### [Exercise description]
Extract, exactly as written, each line from the start of the records below to the line containing "F13: Simulaator peab", both ends included; drop the pictures.
__________
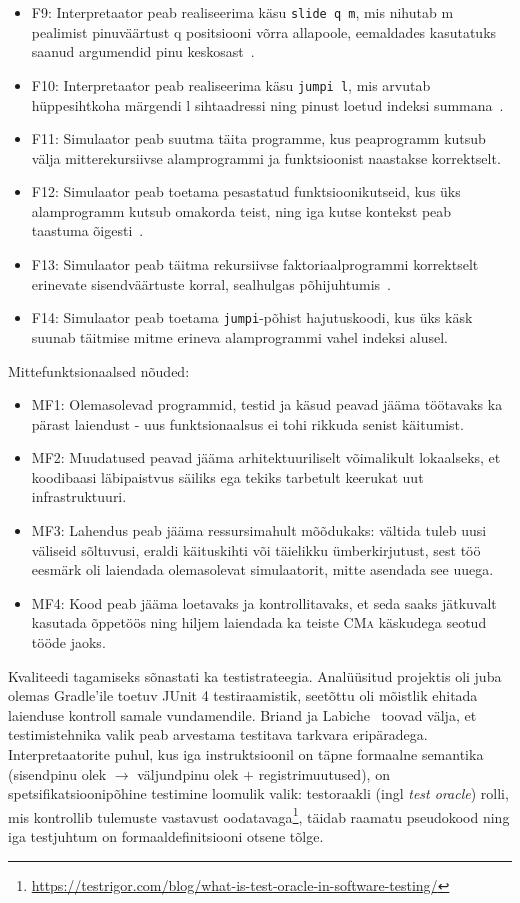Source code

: \begin{itemize}
	\item F9: Interpretaator peab realiseerima käsu \verb|slide q m|, mis nihutab m pealimist pinuväärtust q positsiooni võrra allapoole, eemaldades kasutatuks saanud argumendid pinu keskosast~\cite{wilhelm_imperative_2010}.
	\item F10: Interpretaator peab realiseerima käsu \verb|jumpi l|, mis arvutab hüppesihtkoha märgendi l sihtaadressi ning pinust loetud indeksi summana~\cite{wilhelm_imperative_2010}.
	\item F11: Simulaator peab suutma täita programme, kus peaprogramm kutsub välja mitterekursiivse alamprogrammi ja funktsioonist naastakse korrektselt.
	\item F12: Simulaator peab toetama pesastatud funktsioonikutseid, kus üks alamprogramm kutsub omakorda teist, ning iga kutse kontekst peab taastuma õigesti~\cite{mogensen_programming_2026}.
	\item F13: Simulaator peab täitma rekursiivse faktoriaalprogrammi korrektselt erinevate sisendväärtuste korral, sealhulgas põhijuhtumis~\cite{wilhelm_imperative_2010}.
	\item F14: Simulaator peab toetama \verb|jumpi|-põhist hajutuskoodi, kus üks käsk suunab täitmise mitme erineva alamprogrammi vahel indeksi alusel.
\end{itemize}

Mittefunktsionaalsed nõuded:

\begin{itemize}
	\item MF1: Olemasolevad programmid, testid ja käsud peavad jääma töötavaks ka pärast laiendust - uus funktsionaalsus ei tohi rikkuda senist käitumist.
	\item MF2: Muudatused peavad jääma arhitektuuriliselt võimalikult lokaalseks, et koodibaasi läbipaistvus säiliks ega tekiks tarbetult keerukat uut infrastruktuuri.
	\item MF3: Lahendus peab jääma ressursimahult mõõdukaks: vältida tuleb uusi väliseid sõltuvusi, eraldi käituskihti või täielikku ümberkirjutust, sest töö eesmärk oli laiendada olemasolevat simulaatorit, mitte asendada see uuega.
	\item MF4: Kood peab jääma loetavaks ja kontrollitavaks, et seda saaks jätkuvalt kasutada õppetöös ning hiljem laiendada ka teiste \textsc{CMa} käskudega seotud tööde jaoks.
\end{itemize}

Kvaliteedi tagamiseks sõnastati ka testistrateegia. Analüüsitud projektis oli juba olemas Gradle'ile toetuv JUnit 4 testiraamistik, seetõttu oli mõistlik ehitada laienduse kontroll samale vundamendile. Briand ja Labiche~\cite{briand_empirical_2004} toovad välja, et testimistehnika valik peab arvestama testitava tarkvara eripäradega. Interpretaatorite puhul, kus iga instruktsioonil on täpne formaalne semantika (sisendpinu olek $\to$ väljundpinu olek $+$ registrimuutused), on spetsifikatsioonipõhine testimine loomulik valik: testoraakli (ingl \emph{test oracle}) rolli, mis kontrollib tulemuste vastavust oodatavaga\footnote{\url{https://testrigor.com/blog/what-is-test-oracle-in-software-testing/}}, täidab raamatu pseudokood ning iga testjuhtum on formaaldefinitsiooni otsene tõlge.

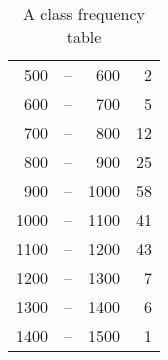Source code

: \begin{table}[H]
  \centering
  \begin{tabular}{rrrr}
    500  & -- & 600  & 2  \\
    600  & -- & 700  & 5  \\
    700  & -- & 800  & 12 \\
    800  & -- & 900  & 25 \\
    900  & -- & 1000 & 58 \\
    1000 & -- & 1100 & 41 \\
    1100 & -- & 1200 & 43 \\
    1200 & -- & 1300 & 7  \\
    1300 & -- & 1400 & 6  \\
    1400 & -- & 1500 & 1  \\
    \bottomrule
  \end{tabular}
  \caption{A class frequency table}
  \label{tbl:class-frequency-table}
\end{table}

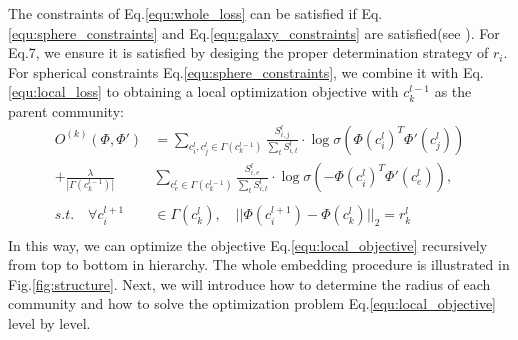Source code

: \documentclass{article}
\theoremstyle{definition}
\begin{document}
	 The constraints of Eq.\ref{equ:whole_loss} can be satisfied if Eq.\ref{equ:sphere_constraints} and Eq.\ref{equ:galaxy_constraints} are satisfied(see ).
	 For Eq.7, we ensure it is satisfied by desiging the proper determination strategy of $r_i$. For spherical constraints Eq.\ref{equ:sphere_constraints}, we combine it with Eq.\ref{equ:local_loss} to obtaining a local optimization objective with $c_k^{l-1}$ as the parent community: 
	  \begin{equation}
	  \label{equ:local_objective}
	  \begin{split}
	  O^{(k)}(\Phi, \Phi') & = \sum_{c_i^l, c_j^l \in \Gamma(c_k^{l-1})} \frac{S_{i,j}^l}{\sum_t S_{i, t}^l} \cdot \log{\sigma(\Phi(c_i^l)^T \Phi'(c_j^l))} \\
		 + \frac{\lambda}{|\Gamma(c_k^{l-1})|}&\sum_{c_e^l \in \Gamma(c_k^{l-1})} \frac{S_{i, e}^l}{\sum_t S_{i, t}^l} \cdot \log{\sigma(-\Phi(c_i^l)^T \Phi'(c_e^l))}, \\
		 \\
		s.t. \quad \forall c_i^{l+1} & \in \Gamma(c_k^l),\quad || \Phi(c_i^{l+1})  - \Phi(c_k^l)||_2= r_k^l \\
	  \end{split}
	  \end{equation}
	 In this way, we can optimize the objective Eq.\ref{equ:local_objective} recursively from top to bottom in hierarchy. The whole embedding procedure is illustrated in Fig.\ref{fig:structure}. Next, we will introduce how to determine the radius of each community and how to solve the optimization problem Eq.\ref{equ:local_objective} level by level.
	 
\end{document}
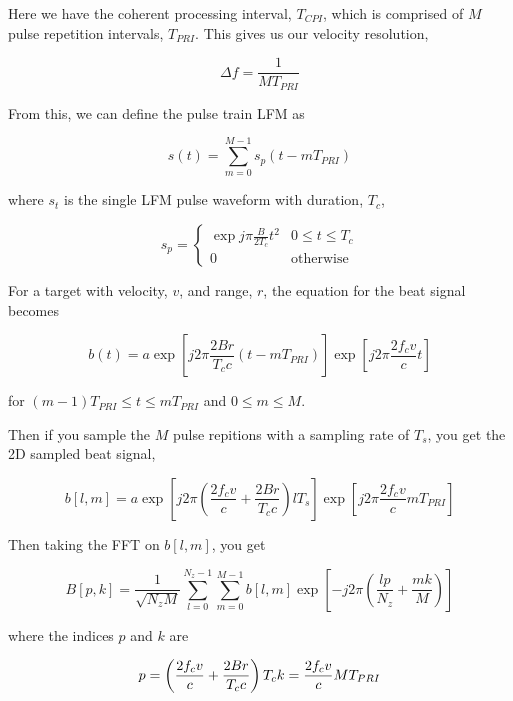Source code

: \documentclass[preview]{standalone}
\begin{document}
\begin{center}
Here we have the coherent processing interval, $T_{CPI}$, which is comprised of $M$ pulse repetition intervals, $T_{PRI}$. This gives us our velocity resolution, 

\begin{equation}
    \Delta f = \frac{1}{M T_{PRI}}
\end{equation}

From this, we can define the pulse train LFM as

\begin{equation}
    s(t) = \sum_{m=0}^{M-1} s_p(t - m T_{PRI})
\end{equation}

where $s_t$ is the single LFM pulse waveform with duration, $T_c$,

\begin{equation}
    s_p = \begin{cases} 
      \exp{j \pi \frac{B}{2 T_c} t^2} & 0 \le t \le T_c \\
      0 & \text{otherwise}
   \end{cases}
\end{equation}

For a target with velocity, $v$, and range, $r$, the equation for the beat signal becomes

\begin{equation}
    b(t) = a \exp{\left[ j 2 \pi \frac{2 B r}{T_c c} (t - m T_{PRI}) \right]} \exp{\left[ j 2 \pi \frac{2 f_c v}{c} t \right]}
\end{equation}

for $(m-1) T_{PRI} \le t \le m T_{PRI}$ and $0 \le m \le M$.

Then if you sample the $M$ pulse repitions with a sampling rate of $T_s$, you get the 2D sampled beat signal,

\begin{equation}
    b[l, m] = a \exp{\left[ j 2 \pi \left( \frac{2 f_c v}{c} + \frac{2 B r}{T_c c} \right) l T_s \right]} \exp{\left[ j 2 \pi \frac{2 f_c v}{c} m T_{PRI} \right]}
\end{equation}

Then taking the FFT on $b[l, m]$, you get

\begin{equation}
    B[p, k] = \frac{1}{\sqrt{N_z M}} \sum_{l=0}^{N_z-1} \sum_{m=0}^{M-1} b[l, m] \exp{\left[ -j 2 \pi \left( \frac{lp}{N_z} + \frac{mk}{M} \right) \right]}
\end{equation}

where the indices $p$ and $k$ are

\begin{equation}
    p = \left( \frac{2 f_c v}{c} + \frac{2 B r}{T_c c} \right)T_c \\
    k = \frac{2 f_c v}{c} M T_{PRI}
\end{equation}
\end{center}
\end{document}
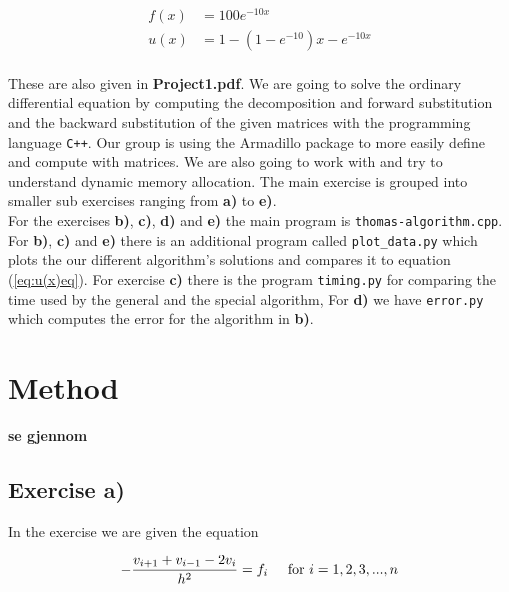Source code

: \documentclass{article}
\begin{document}
\begin{align}
  f(x) &= 100 e ^{-10 x}    \label{eq:f(x)eq} \\
  u(x) &= 1 - (1- e ^{-10}) x - e ^{- 10 x} \label{eq:u(x)eq}
\end{align} \\

These are also given in \textbf{Project1.pdf}. We are going to solve the ordinary differential equation by computing the decomposition and forward substitution and the backward substitution of the given matrices with the programming language \texttt{C++}. Our group is using the Armadillo package to more easily define and compute with matrices. We are also going to work with and try to understand dynamic memory allocation. The main exercise is grouped into smaller sub exercises ranging from \textbf{a)} to \textbf{e)}. \\

For the exercises \textbf{b)}, \textbf{c)}, \textbf{d)} and \textbf{e)} the main program is \texttt{thomas-algorithm.cpp}. For \textbf{b)}, \textbf{c)} and \textbf{e)} there is an additional program called \texttt{plot\_data.py} which plots the our different algorithm's solutions and compares it to equation (\ref{eq:u(x)eq}). For exercise \textbf{c)} there is the program \texttt{timing.py} for comparing the time used by the general and the special algorithm, For \textbf{d)} we have \texttt{error.py} which computes the error for the algorithm in \textbf{b)}. \\


\vspace{1cm}

\section{Method} \label{Method}

  {\large \bf se gjennom} \\

\subsection{Exercise a)} \label{Method a)}

  In the exercise we are given the equation

  \begin{equation*}
    - \frac{v_{i+1} + v_{i-1} - 2 v_i}{h^2} = f_i \hspace{5mm} \textrm{for} ~  i = 1, 2, 3, ... , n
  \end{equation*}
\end{document}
__________
### [Finished exercise]
Source code

: \begin{itemize}
	\item F9: Interpretaator peab realiseerima käsu \verb|slide q m|, mis nihutab m pealimist pinuväärtust q positsiooni võrra allapoole, eemaldades kasutatuks saanud argumendid pinu keskosast~\cite{wilhelm_imperative_2010}.
	\item F10: Interpretaator peab realiseerima käsu \verb|jumpi l|, mis arvutab hüppesihtkoha märgendi l sihtaadressi ning pinust loetud indeksi summana~\cite{wilhelm_imperative_2010}.
	\item F11: Simulaator peab suutma täita programme, kus peaprogramm kutsub välja mitterekursiivse alamprogrammi ja funktsioonist naastakse korrektselt.
	\item F12: Simulaator peab toetama pesastatud funktsioonikutseid, kus üks alamprogramm kutsub omakorda teist, ning iga kutse kontekst peab taastuma õigesti~\cite{mogensen_programming_2026}.
	\item F13: Simulaator peab täitma rekursiivse faktoriaalprogrammi korrektselt erinevate sisendväärtuste korral, sealhulgas põhijuhtumis~\cite{wilhelm_imperative_2010}.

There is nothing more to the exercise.